コウの歩調は少し驚いてしまうくらい、ゆったりとしていた。
それは恐らく、後ろを着いていくカヤを気遣ってのものだろう。

さく、さくと草を踏みしめる音が、2人分響く。
コウもカヤも、会話はしなかった。


(何かを話した方が良いんだろうか)

気まずい雰囲気でも無いが、無言というのも何かむず痒い。


カヤは、前を行く背中をチラリと見やった。

頭から被っている布のせいで少し分かりにくいが、コウの身体はタケルやミナトのように、がっしりとしたものではなく、どちらかと言うと細身のように見えた。

だからと言って女性のような頼りなさを感じるわけでも無い。
腰から真っすぐ伸びる背筋には控えめに筋肉が付いていて、しなやかなものだった。


背後を歩いているのを良い事に、その身体を穴が空くほど見つめていたカヤは、とある事に気が付いた。
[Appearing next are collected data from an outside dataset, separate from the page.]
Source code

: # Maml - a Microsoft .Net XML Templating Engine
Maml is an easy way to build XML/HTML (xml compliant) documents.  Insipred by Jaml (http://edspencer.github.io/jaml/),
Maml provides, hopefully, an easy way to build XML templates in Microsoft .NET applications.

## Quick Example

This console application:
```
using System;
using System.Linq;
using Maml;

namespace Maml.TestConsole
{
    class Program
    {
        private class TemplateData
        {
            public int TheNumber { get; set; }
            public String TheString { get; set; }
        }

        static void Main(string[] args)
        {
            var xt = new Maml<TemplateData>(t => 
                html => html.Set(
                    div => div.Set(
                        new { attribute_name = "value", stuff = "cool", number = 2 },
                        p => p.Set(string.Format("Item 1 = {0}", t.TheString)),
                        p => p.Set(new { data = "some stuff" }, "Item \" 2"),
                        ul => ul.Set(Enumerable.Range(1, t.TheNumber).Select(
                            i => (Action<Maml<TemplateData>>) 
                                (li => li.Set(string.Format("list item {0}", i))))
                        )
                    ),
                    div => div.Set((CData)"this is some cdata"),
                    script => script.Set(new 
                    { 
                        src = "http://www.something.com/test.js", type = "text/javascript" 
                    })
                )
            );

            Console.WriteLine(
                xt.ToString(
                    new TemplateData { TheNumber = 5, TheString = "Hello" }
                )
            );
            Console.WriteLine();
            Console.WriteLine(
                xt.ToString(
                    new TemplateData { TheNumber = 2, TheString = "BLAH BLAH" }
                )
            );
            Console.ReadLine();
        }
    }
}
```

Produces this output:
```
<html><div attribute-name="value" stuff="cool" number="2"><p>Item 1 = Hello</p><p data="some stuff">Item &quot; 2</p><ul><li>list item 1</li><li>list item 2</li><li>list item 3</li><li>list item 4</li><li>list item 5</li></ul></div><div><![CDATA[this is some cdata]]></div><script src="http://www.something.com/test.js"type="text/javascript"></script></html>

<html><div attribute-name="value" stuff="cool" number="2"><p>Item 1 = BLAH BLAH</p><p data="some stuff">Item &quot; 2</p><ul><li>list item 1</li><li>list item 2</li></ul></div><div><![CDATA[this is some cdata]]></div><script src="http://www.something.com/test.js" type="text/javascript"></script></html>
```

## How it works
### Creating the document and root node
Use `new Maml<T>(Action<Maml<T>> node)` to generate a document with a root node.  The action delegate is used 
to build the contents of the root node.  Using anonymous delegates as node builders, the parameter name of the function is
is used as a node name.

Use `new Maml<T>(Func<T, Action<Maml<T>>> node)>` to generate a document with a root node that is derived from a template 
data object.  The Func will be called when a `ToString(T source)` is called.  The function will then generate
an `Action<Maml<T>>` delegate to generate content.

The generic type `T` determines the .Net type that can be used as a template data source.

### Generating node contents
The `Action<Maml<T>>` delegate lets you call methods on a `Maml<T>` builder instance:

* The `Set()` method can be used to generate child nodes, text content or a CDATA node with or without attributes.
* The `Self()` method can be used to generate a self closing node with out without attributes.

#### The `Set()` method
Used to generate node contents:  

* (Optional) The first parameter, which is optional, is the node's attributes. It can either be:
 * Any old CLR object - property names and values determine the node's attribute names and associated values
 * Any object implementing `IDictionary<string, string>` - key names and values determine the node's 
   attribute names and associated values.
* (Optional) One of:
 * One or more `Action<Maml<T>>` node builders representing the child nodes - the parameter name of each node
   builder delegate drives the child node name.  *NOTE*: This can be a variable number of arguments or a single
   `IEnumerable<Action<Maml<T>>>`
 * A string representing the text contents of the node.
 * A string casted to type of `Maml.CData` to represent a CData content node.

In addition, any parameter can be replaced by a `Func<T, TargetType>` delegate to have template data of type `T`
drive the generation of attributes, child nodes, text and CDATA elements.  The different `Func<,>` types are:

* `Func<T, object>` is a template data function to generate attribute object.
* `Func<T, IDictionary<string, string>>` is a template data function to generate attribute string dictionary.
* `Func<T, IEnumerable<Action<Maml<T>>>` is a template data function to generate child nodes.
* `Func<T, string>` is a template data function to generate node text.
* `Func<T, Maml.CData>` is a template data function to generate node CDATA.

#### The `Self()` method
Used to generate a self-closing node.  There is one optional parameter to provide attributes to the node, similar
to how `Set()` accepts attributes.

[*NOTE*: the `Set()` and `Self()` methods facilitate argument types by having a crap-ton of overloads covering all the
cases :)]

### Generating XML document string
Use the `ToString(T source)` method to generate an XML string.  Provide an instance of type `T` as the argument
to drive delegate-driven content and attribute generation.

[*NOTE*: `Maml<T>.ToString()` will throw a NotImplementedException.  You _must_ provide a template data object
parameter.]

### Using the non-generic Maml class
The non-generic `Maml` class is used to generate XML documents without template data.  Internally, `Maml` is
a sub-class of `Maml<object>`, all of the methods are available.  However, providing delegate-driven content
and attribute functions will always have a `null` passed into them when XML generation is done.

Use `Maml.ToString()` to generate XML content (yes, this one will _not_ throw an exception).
コウの歩き方が何やら独特で、しかもその歩き方に見覚えがあったのだ。

(あれ……もしかして、この人……)

ふと、カヤの中で一つの仮説が産まれた時だった。


「――――おい、見つけたぞ!」

唐突に前方から聞こえてきたその怒声に、カヤは驚いて足を止めた。

いつの間にか2人は森の出口にまで辿り着いていた。
道の先に、ぼんやりとした村灯りが見える。

その灯りに薄く照らされながら、3つの影がまるで2人を待ち構えるように立っていた。

どう見ても先ほどカヤを追い回してくれたあいつ等だった。


「げっ」

まさか待ち伏せするほどしつこいとは思っていなかった。
思わず、数歩後ずさりをする。


「カヤ、下がってろ」

「わっ」

ぐいっと腕を引っ張られ、あっと言う間にコウの背中側に立たされた。

「この娘になんの用だ?」

まるで男達からカヤを隠すかのように立つコウは、静かに口を開いた。

「……髪を貰う」

「貰ってどうする」

「売って金にする。お前は何だ?この小娘の仲間か?」

警戒しているような男の質問を、コウはさらりと無視した。

「金が必要なのか?お前達は豪族から平等に土地を与えられているんだろう。それで十分に生活出来るんじゃないのか?」

コウの言葉に、男達は吐き捨てるような嘲笑を見せた。

「お前、よそ者だな?膳の野郎が俺達に与える土地なんざ、雀の涙ほどだ。村の奴らなら大抵知ってる」

「……なんだと?」

コウが訝し気な声を出した。

男達の口から出て来た『膳』と言う名前に、嫌と言うほど聞き覚えがあった。
昨日カヤを人攫いの男から買おうとした、あの髭親父だ。

2人の会話から察するに、どうやらこの国では豪族から民に土地が与えられるらしい。

そして、あの膳とか言う男が豪族か。
成程。確かにとんでもなく偉そうで、金に煩そうな男ではあった。

本来ならば、平等に民に与えなければいけない土地を、私腹のために囲っているのだろう。